April 22nd, 2009 - 9:40 pm ICT by IANS  

By Arun Kumar
Washington, April 22 (IANS) Emerging Asia led by China and India is expected to continue to grow even as the global economy is projected to shrink by 1.3 percent in 2009 in the most severe recession since World War II, according to the IMF.

China and India have also been affected by contraction in the export sector, but their economies have continued to grow because trade is a smaller share of the economy and policy measures have supported domestic activity, says the International Monetary Fund’s April World Economic Outlook (WEO) released Wednesday.
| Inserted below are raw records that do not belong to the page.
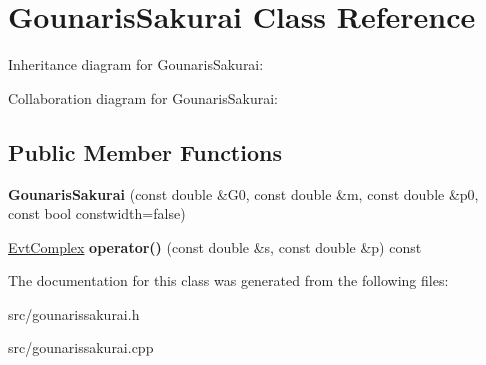 \hypertarget{class_gounaris_sakurai}{}\section{Gounaris\+Sakurai Class Reference}
\label{class_gounaris_sakurai}


Inheritance diagram for Gounaris\+Sakurai\+:


Collaboration diagram for Gounaris\+Sakurai\+:
\subsection*{Public Member Functions}
\begin{DoxyCompactItemize}
\item 
\hypertarget{class_gounaris_sakurai_a0975ba5b0bee880cad6ac596146e31a0}{}{\bfseries Gounaris\+Sakurai} (const double \&G0, const double \&m, const double \&p0, const bool constwidth=false)\label{class_gounaris_sakurai_a0975ba5b0bee880cad6ac596146e31a0}

\item 
\hypertarget{class_gounaris_sakurai_aec1d3015b0dab39defe8161222778f5e}{}\hyperlink{class_evt_complex}{Evt\+Complex} {\bfseries operator()} (const double \&s, const double \&p) const \label{class_gounaris_sakurai_aec1d3015b0dab39defe8161222778f5e}

\end{DoxyCompactItemize}


The documentation for this class was generated from the following files\+:\begin{DoxyCompactItemize}
\item 
src/gounarissakurai.\+h\item 
src/gounarissakurai.\+cpp\end{DoxyCompactItemize}
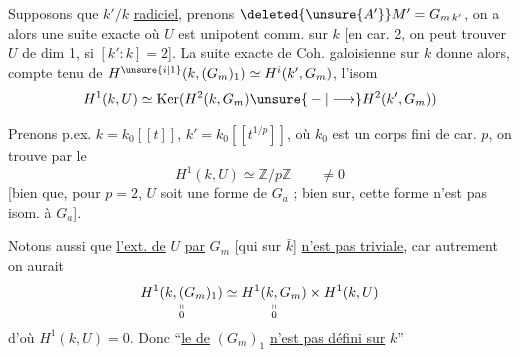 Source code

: Supposons que $k'/k$  \uline{radiciel}, prenons $\deleted{\unsure{A'}}M'=G_{m\,k'}$, on a alors une suite exacte
où $U$ est unipotent comm.  sur $k$ [en car. 2, on peut trouver $U$ de dim 1,  si $[k':k]=2$]. La suite exacte de Coh. galoisienne sur $k$ donne alors, compte tenu de $H^{\unsure{i|1}}(k,(G_m)_1)\simeq H^i(k',G_m)$, l'isom
\[
H^1(k,U)\simeq\operatorname{Ker}(H^2(k,G_m)\unsure{{}-{ }|\longrightarrow}H^2(k',G_m))
\]

Prenons p.ex. $k=k_0[[t]]$, $k'=k_0[[t^{1/p}]]$, où $k_0$ est un corps fini de car. $p$, on trouve par le 
\[
H^1(k,U)\simeq\mathbb{Z}/p\mathbb{Z}\qquad\ne0
\]
[bien que, pour $p=2$, $U$ soit une forme de $G_a$ ; bien sur, cette forme n'est pas isom. à $G_a$].

Notons aussi que \uline{l'ext. de} $U$ \uline{par} $G_m$ [qui  sur $\bar k$] \uline{n'est pas triviale}, car autrement on aurait
\[
\underset{\substack{\shortparallel\\0}}{H^1(k,(G_m)_1)}\simeq\underset{\substack{\shortparallel\\0}}{H^1(k,G_m)}\times H^1(k,U)
\]
d'où $H^1(k,U)=0$. Donc ``\uline{le   de} $(G_m)_1$ \uline{n'est pas défini sur} $k$''
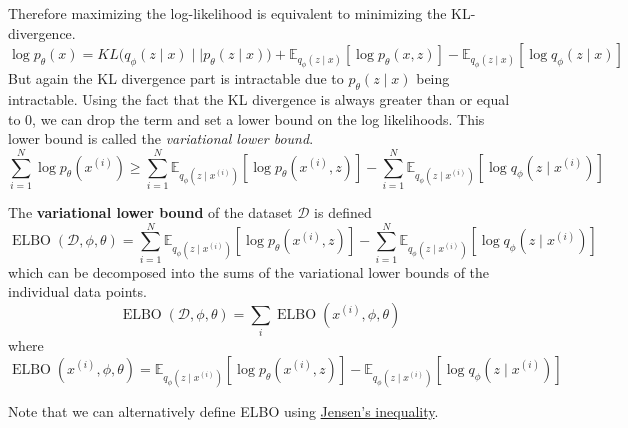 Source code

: \documentclass{article}
\DeclareMathOperator{\elbo}{ELBO}
\begin{document}
  Therefore maximizing the log-likelihood is equivalent to minimizing the KL-divergence. 
  \begin{equation}
    \log p_\theta (x) = KL \big( q_\phi (z \mid x) \mid\mid p_{\theta} (z \mid x) \big) + \mathbb{E}_{q_{\phi} (z \mid x)} [\log p_{\theta} (x, z)] - \mathbb{E}_{q_\phi(z \mid x)} [ \log q_{\phi} (z \mid x)]
  \end{equation}
  But again the KL divergence part is intractable due to $p_\theta (z \mid x)$ being intractable. Using the fact that the KL divergence is always greater than or equal to $0$, we can drop the term and set a lower bound on the log likelihoods. This lower bound is called the \textit{variational lower bound}.  
  \begin{equation}
    \sum_{i=1}^N \log p_{\theta} (x^{(i)}) \geq \sum_{i=1}^N \mathbb{E}_{q_\phi (z \mid x^{(i)})} [ \log p_{\theta} (x^{(i)}, z)] - \sum_{i=1}^N \mathbb{E}_{q_{\phi} (z \mid x^{(i)})} [ \log q_{\phi} (z \mid x^{(i)}) ]
  \end{equation} 

  \begin{definition}
    \label{def:variational-lower-bound}
    The \textbf{variational lower bound} of the dataset $\mathcal{D}$ is defined 
    \begin{equation}
      \elbo(\mathcal{D}, \phi, \theta) = \sum_{i=1}^N \mathbb{E}_{q_\phi (z \mid x^{(i)})} [ \log p_{\theta} (x^{(i)}, z)] - \sum_{i=1}^N \mathbb{E}_{q_{\phi} (z \mid x^{(i)})} [ \log q_{\phi} (z \mid x^{(i)})] 
    \end{equation}
    which can be decomposed into the sums of the variational lower bounds of the individual data points. 
    \begin{equation}
      \elbo(\mathcal{D}, \phi, \theta) = \sum_i \elbo(x^{(i)}, \phi, \theta) 
    \end{equation}
    where 
    \begin{equation}
      \elbo(x^{(i)}, \phi, \theta) = \mathbb{E}_{q_\phi (z \mid x^{(i)})} [ \log p_{\theta} (x^{(i)}, z)] - \mathbb{E}_{q_{\phi} (z \mid x^{(i)})} [ \log q_{\phi} (z \mid x^{(i)})] 
    \end{equation}
  \end{definition}

  Note that we can alternatively define ELBO using \hyperref[com-thm:jensens-inequality]{Jensen's inequality}. 
\end{document}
Emerging Asia is expected to continue to grow, led by China and India, with a modest recovery projected in 2010, underpinned by a pickup in global growth and a boost from expansionary fiscal and monetary policies, said the report released ahead of the global finance chiefs meeting here over the weekend.

With trade comprising a smaller share of the economy, India, like China, is less exposed to the decline in global demand. Nevertheless, its economy is still suffering from more difficult external financing for firms and banks, the IMF said.

Because India has less room to ease macroeconomic policies, growth is expected to decline sharply from more than 9 percent in 2007 to 4.5 percent in 2009.

The slowdown is primarily a result of weaker investment, reflecting tighter financing conditions and a turn in the domestic credit cycle, the IMF said.

In India, the policy rate and reserve requirements have been cut, and large liquidity injections have eased pressure in money markets; foreign exchange liquidity shortages have been alleviated by easing controls on capital inflows and introducing foreign exchange swaps for banks.

Policy rates remain high in real terms in India, and further rate cuts would help bolster credit growth, the IMF suggested.

Worldwide, while the rate of contraction should moderate from the second quarter of 2009, output per capita is projected to decline in countries representing three-quarters of the global economy. Growth is projected to re-emerge in 2010, but at 1.9 percent it would be sluggish relative to past recoveries.

Growth projections for Asia too have been marked down to varying degrees, in line with weaker global demand and tight external financial conditions and despite countercyclical macroeconomic policies.

Activity in advanced Asia is expected to drop sharply, and some economies could even experience deflation, WEO said.

The risks to the outlook for the region remain tilted squarely to the downside, the WEO said. A key concern is that a deeper or longer recession in advanced economies outside Asia will reduce external demand even further, with negative repercussions for exports, investment, and growth.

In addition, further deterioration in global financial conditions may additionally tighten to virtually zero, increased liquidity provision, broadened the range of eligible collateral, and started purchasing commercial paper and bonds to ease corporate funding pressures.

Most economies in Asia have already implemented expansionary fiscal policies with the most ambitious plans announced in China and Japan, the IMF said.

Nonetheless, there is scope to do more to bolster domestic demand in a number of economies that have fiscal room, it said.